> _SOURCE DATA_:
──────

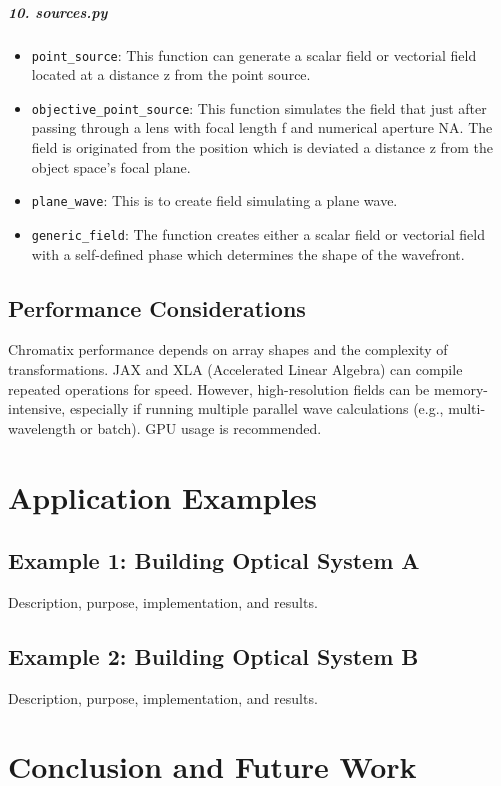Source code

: \documentclass[a4paper,12pt]{report}
\begin{document}
\paragraph*{10. \textbf{sources.py}}
\begin{itemize}
  \item \texttt{point\_source}: This function can generate a scalar field or vectorial field located at a distance z from the point source.
  \item \texttt{objective\_point\_source}: This function simulates the field that just after passing through a lens with focal length f and numerical aperture NA. The field is originated from the position which is deviated a distance z from the object space's focal plane.
  \item \texttt{plane\_wave}: This is to create field simulating a plane wave.
  \item \texttt{generic\_field}: The function creates either a scalar field or vectorial field with a self-defined phase which determines the shape of the wavefront.
\end{itemize}

\section{Performance Considerations}
Chromatix performance depends on array shapes and the complexity of transformations. JAX and XLA (Accelerated Linear Algebra) can compile repeated operations for speed. However, high-resolution fields can be memory-intensive, especially if running multiple parallel wave calculations (e.g., multi-wavelength or batch). GPU usage is recommended.

\chapter{Application Examples}
\section{Example 1: Building Optical System A}
Description, purpose, implementation, and results.

\section{Example 2: Building Optical System B}
Description, purpose, implementation, and results.

\chapter{Conclusion and Future Work}
\end{document}
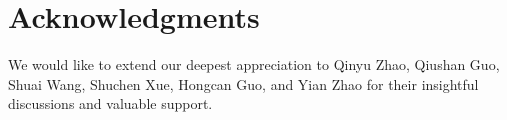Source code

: \documentclass[]{bytedance_seed}
\begin{document}
\section*{Acknowledgments}
We would like to extend our deepest appreciation to Qinyu Zhao, Qiushan Guo, Shuai Wang, Shuchen Xue, Hongcan Guo, and Yian Zhao for their insightful discussions and valuable support.



\beginappendix


\clearpage



\end{document}
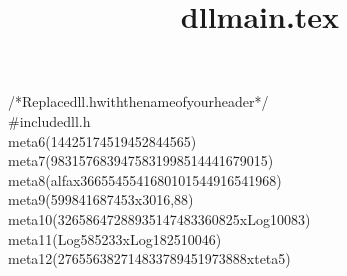 \documentclass[a4paper, 10pt]{article}
\title{dllmain.tex}
\newcommand\SPC{\hspace*{571em}}
\newcommand\QOT{\mbox{\char 34}}
\newcommand{\CppAComment}[1]{\textcolor[rgb]{0,0.5,0}{#1}}
\newcommand{\CppAIdentifier}[1]{#1}
\newcommand{\CppANumber}[1]{#1}
\newcommand{\CppAPreprocessor}[1]{\textcolor[rgb]{0,0,1}{#1}}
\newcommand{\CppASpace}[1]{\colorbox[rgb]{1,1,1}{#1}}
\newcommand{\CppASymbol}[1]{#1}
\begin{document}
\begin{ttfamily}
\noindent
\CppAComment{/*\SPC Replace\SPC \QOT dll.h\QOT \SPC with\SPC the\SPC name\SPC of\SPC your\SPC header\SPC */}\\
\CppAPreprocessor{\#include\SPC \QOT dll.h\QOT }\\
\CppASpace{\SPC \SPC \SPC }\CppAIdentifier{meta6}\CppASpace{\SPC }\CppASymbol{(}\CppANumber{14425174519452844565}\CppASymbol{)}\\
\CppASpace{\SPC \SPC \SPC \SPC \SPC \SPC \SPC \SPC \SPC \SPC }\CppAIdentifier{meta7}\CppASpace{\SPC }\CppASymbol{(}\CppANumber{9831576839475831998514441679015}\CppASymbol{)}\\
\CppASpace{\SPC \SPC \SPC \SPC \SPC \SPC \SPC \SPC \SPC \SPC \SPC \SPC \SPC \SPC \SPC \SPC \SPC \SPC \SPC }\CppAIdentifier{meta8}\CppASpace{\SPC }\CppASymbol{(}\CppAIdentifier{alfa}\CppASpace{\SPC }\CppAIdentifier{x}\CppASpace{\SPC }\CppANumber{3665545541680101544916541968}\CppASymbol{)}\\
\CppASpace{\SPC \SPC \SPC \SPC \SPC \SPC \SPC \SPC \SPC \SPC \SPC \SPC \SPC \SPC \SPC \SPC \SPC \SPC \SPC \SPC \SPC \SPC \SPC \SPC \SPC \SPC }\CppAIdentifier{meta}\CppASpace{\SPC }\CppANumber{9}\CppASpace{\SPC }\CppASymbol{(}\CppANumber{599841687453}\CppASpace{\SPC }\CppAIdentifier{x}\CppASpace{\SPC }\CppANumber{3016}\CppASymbol{,}\CppANumber{88}\CppASymbol{)}\\
\CppASpace{\SPC \SPC \SPC \SPC \SPC \SPC \SPC \SPC \SPC \SPC \SPC \SPC \SPC \SPC \SPC \SPC \SPC \SPC \SPC \SPC \SPC \SPC \SPC \SPC \SPC \SPC \SPC \SPC \SPC \SPC \SPC \SPC \SPC \SPC \SPC }\CppAIdentifier{meta}\CppASpace{\SPC }\CppANumber{10}\CppASpace{\SPC }\CppASymbol{(}\CppANumber{32658647288935147483360825}\CppASpace{\SPC }\CppAIdentifier{x}\CppASpace{\SPC }\CppAIdentifier{Log10083}\CppASymbol{)}\\
\CppASpace{\SPC \SPC \SPC \SPC \SPC \SPC \SPC \SPC \SPC \SPC \SPC \SPC \SPC \SPC \SPC \SPC \SPC \SPC \SPC \SPC \SPC \SPC \SPC \SPC \SPC \SPC \SPC \SPC \SPC \SPC \SPC \SPC \SPC \SPC \SPC \SPC \SPC \SPC \SPC \SPC \SPC \SPC \SPC \SPC \SPC }\CppAIdentifier{meta}\CppASpace{\SPC }\CppANumber{11}\CppASpace{\SPC }\CppASymbol{(}\CppAIdentifier{Log}\CppASpace{\SPC }\CppANumber{585233}\CppASpace{\SPC }\CppAIdentifier{x}\CppASpace{\SPC }\CppAIdentifier{Log}\CppASpace{\SPC }\CppANumber{182510046}\CppASymbol{)}\\
\CppASpace{\SPC \SPC \SPC \SPC \SPC \SPC \SPC \SPC \SPC \SPC \SPC \SPC \SPC \SPC \SPC \SPC \SPC \SPC \SPC \SPC \SPC \SPC \SPC \SPC \SPC \SPC \SPC \SPC \SPC \SPC \SPC \SPC \SPC \SPC \SPC \SPC \SPC \SPC \SPC \SPC \SPC \SPC \SPC \SPC \SPC \SPC \SPC \SPC \SPC \SPC \SPC \SPC \SPC \SPC }\CppAIdentifier{meta}\CppASpace{\SPC }\CppANumber{12}\CppASpace{\SPC }\CppASymbol{(}\CppANumber{276556382714833789451973888}\CppASpace{\SPC }\CppAIdentifier{x}\CppASpace{\SPC }\CppAIdentifier{teta5}\CppASymbol{)}\\

\end{ttfamily}
\end{document}
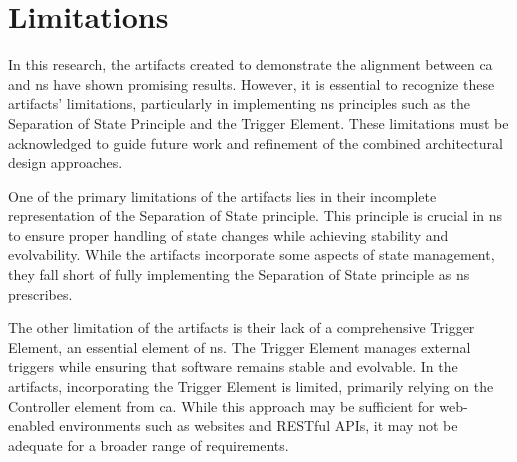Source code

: \section{Limitations}

In this research, the artifacts created to demonstrate the alignment between \gls{ca} and
\gls{ns} have shown promising results. However, it is essential to recognize these
artifacts' limitations, particularly in implementing \gls{ns} principles such as the
Separation of State Principle and the Trigger Element. These limitations must be
acknowledged to guide future work and refinement of the combined architectural design
approaches.

One of the primary limitations of the artifacts lies in their incomplete representation of
the Separation of State principle. This principle is crucial in \gls{ns} to ensure proper
handling of state changes while achieving stability and evolvability. While the artifacts
incorporate some aspects of state management, they fall short of fully implementing the
Separation of State principle as \gls{ns} prescribes. 

The other limitation of the artifacts is their lack of a comprehensive Trigger Element, an
essential element of \gls{ns}. The Trigger Element manages external triggers while
ensuring that software remains stable and evolvable. In the artifacts, incorporating the
Trigger Element is limited, primarily relying on the Controller element from \gls{ca}.
While this approach may be sufficient for web-enabled environments such as websites and
RESTful APIs, it may not be adequate for a broader range of requirements.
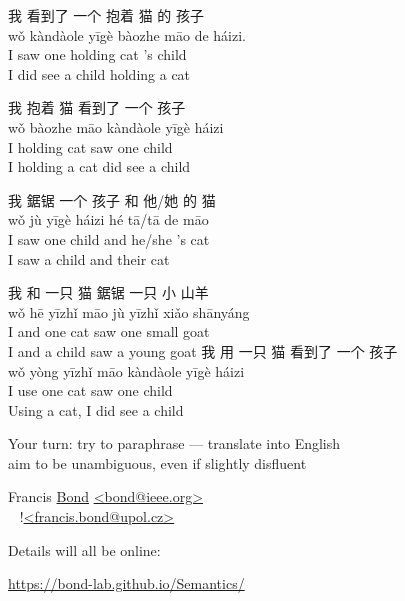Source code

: \documentclass[a4paper,landscape,headrule,footrule,xetex,25pt]{foils}
\begin{document}
\begin{exe}
  \ex \glll 我 看到了 一个 抱着 猫 的 孩子 \\
  wǒ   kàndàole    yīgè   bàozhe  māo  de    háizi. \\
  I saw one holding cat 's child \\
  \trans I did see a child holding a cat

  \ex \glll 我 抱着 猫 看到了 一个 孩子 \\
  wǒ  bàozhe māo kàndàole  yīgè     háizi \\
  I holding cat saw one  child \\
 \trans I holding a cat did see a child

  \ex \glll 我 鋸锯  一个 孩子 和 他/她 的 猫 \\
wǒ jù  yīgè    háizi  hé  tā/tā   de māo \\
 I      saw    one    child   and     he/she  's cat\\
 \trans I saw  a child and their cat 

  \ex \glll 我 和 一只 猫 鋸锯 一只 小 山羊 \\
wǒ hē  yīzhǐ  māo jù yīzhǐ xiǎo  shānyáng  \\
I and one cat saw one small goat \\

\trans I and a child saw a young goat
  \ex \glll 我 用 一只 猫 看到了 一个 孩子 \\
wǒ yòng yīzhǐ  māo kàndàole  yīgè  háizi \\
I use one cat saw one child \\
\trans Using a cat, I did see a child
\end{exe}

\bigskip
\begin{center} \large
  Your turn: try to paraphrase --- translate into English
  \\ aim to be unambiguous, even if slightly disfluent\task
\end{center}




\begin{description}\addtolength{\itemsep}{-5mm}
\item [Coordinator]  Francis \ul{Bond} 
  {\small \url{<bond@ieee.org>}
    \\ ~ \hfill !\url{<francis.bond@upol.cz>}}
\item Details will all be  online:
  \begin{center}
    \url{https://bond-lab.github.io/Semantics/}    
  \end{center}
\end{description}
\end{document}
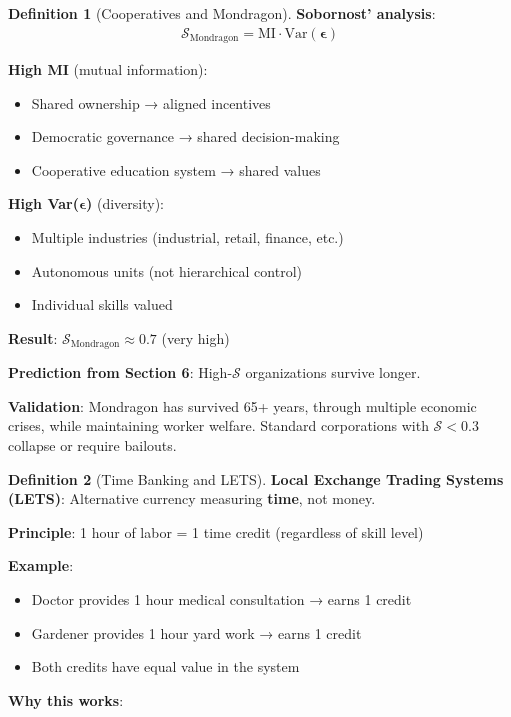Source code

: \documentclass[11pt,a4paper]{article}
\theoremstyle{definition}
\newtheorem{definition}{Definition}[section]
\theoremstyle{remark}
\begin{document}
\begin{enumerate}
\begin{definition}[Cooperatives and Mondragon]
\textbf{Sobornost' analysis}:
\begin{align}
\mathcal{S}_{\text{Mondragon}} = \text{MI} \cdot \text{Var}(\boldsymbol{\epsilon})
\end{align}

\textbf{High MI} (mutual information):
\begin{itemize}
    \item Shared ownership → aligned incentives
    \item Democratic governance → shared decision-making
    \item Cooperative education system → shared values
\end{itemize}

\textbf{High Var(\(\boldsymbol{\epsilon}\))} (diversity):
\begin{itemize}
    \item Multiple industries (industrial, retail, finance, etc.)
    \item Autonomous units (not hierarchical control)
    \item Individual skills valued
\end{itemize}

\textbf{Result}: \(\mathcal{S}_{\text{Mondragon}} \approx 0.7\) (very high)

\textbf{Prediction from Section 6}: High-\(\mathcal{S}\) organizations survive longer.

\textbf{Validation}: Mondragon has survived 65+ years, through multiple economic crises, while maintaining worker welfare. Standard corporations with \(\mathcal{S} < 0.3\) collapse or require bailouts.
\end{definition}

\begin{definition}[Time Banking and LETS]
\textbf{Local Exchange Trading Systems (LETS)}: Alternative currency measuring \textbf{time}, not money.

\textbf{Principle}: 1 hour of labor = 1 time credit (regardless of skill level)

\textbf{Example}:
\begin{itemize}
    \item Doctor provides 1 hour medical consultation → earns 1 credit
    \item Gardener provides 1 hour yard work → earns 1 credit
    \item Both credits have equal value in the system
\end{itemize}

\textbf{Why this works}:


\end{definition}
\end{enumerate}
\end{document}
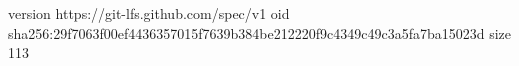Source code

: version https://git-lfs.github.com/spec/v1
oid sha256:29f7063f00ef4436357015f7639b384be212220f9c4349c49c3a5fa7ba15023d
size 113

──────

> _TASK STATEMENT_: Restate word for word each line from the top of the listing down to and including the line that holds "the point source.". Drop any pictures.

> _WRITTEN SOLUTION_:
Source code

: \documentclass[a4paper,12pt]{report}
\begin{document}
\paragraph*{10. \textbf{sources.py}}
\begin{itemize}
  \item \texttt{point\_source}: This function can generate a scalar field or vectorial field located at a distance z from the point source.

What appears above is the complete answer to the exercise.